IUP-similar to wxWdigets, uses gtk + on Linux
Lgi-uses gtk + 2
Minigui-assembly failed
morda-assembly failed
Verdigris-uses qt

I was surprised by the gluttony of Flutter, given that it was originally conceived as a framework for creating a GUI for mobile devices.

UPD (my thanks to kirbyfan64sos ): Flutter Desktop is still in the early stages of development, and all builds are debugging. This means that all profilers (like Observatory) are active, all debug statements are enabled, and the AoT compiler is disabled. It will be interesting to double-check the data using the release build.

I will not say that I was struck by the performance of Electron.

With HorusUI, I was expecting an approximate figure of 20 MB, because it uses OpenGL and the immediate rendering mode of the GUI. I don’t understand why the figure came out more.

Swing and JavaFX Java frameworks have also shown interesting results. Both of them are extremely insatiable, and if you are not sure which one would be suitable for your new Java project, then it seems reasonable to opt for the more convenient and modern JavaFX framework, although you will have to fill it with a little more memory. But if your memory is worth its weight in gold, then, of course, choose Swing.

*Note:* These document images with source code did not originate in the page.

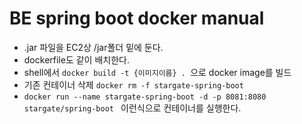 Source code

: # BE spring boot docker manual

- .jar 파일을 EC2상 /jar폴더 밑에 둔다.
- dockerfile도 같이 배치한다.
- shell에서 `docker build -t {이미지이름} . `으로 docker image를 빌드
- 기존 컨테이너 삭제  `docker rm -f stargate-spring-boot`
- `docker run --name stargate-spring-boot -d -p 8081:8080 stargate/spring-boot ` 이런식으로 컨테이너를 실행한다.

Qt also showed very interesting figures and was much more voracious than most other popular tools. It is worth noting that most of the memory occupied by it is the amount consumed by the amdgpu driver installed on my system. Maybe this is because OpenGL buffers are stored locally. The same can be seen with SDL2: a program without OpenGL consumes 1.1 MB, and with it as much as 14 MB.

WxWidgets and LCL are well placed in this comparison. Despite the fact that they are wrappers over other tools for the GUI, the cost of resources is minimal. I am impressed with the idea of ​​the possibility of transferring the backend from Gtk +, for example, to Qt, thereby guaranteeing independence from tools.

I’ll also highlight Nuklear, simply because, it seems to me, it has a very cool mode for instant GUI rendering. If you are not confused by the use of the raw X11 framebuffer, your single-window application will occupy only 0.624 MB, which looks very impressive.


If you were hoping to see any generalized conclusions here, then, I am afraid, I have to disappoint you.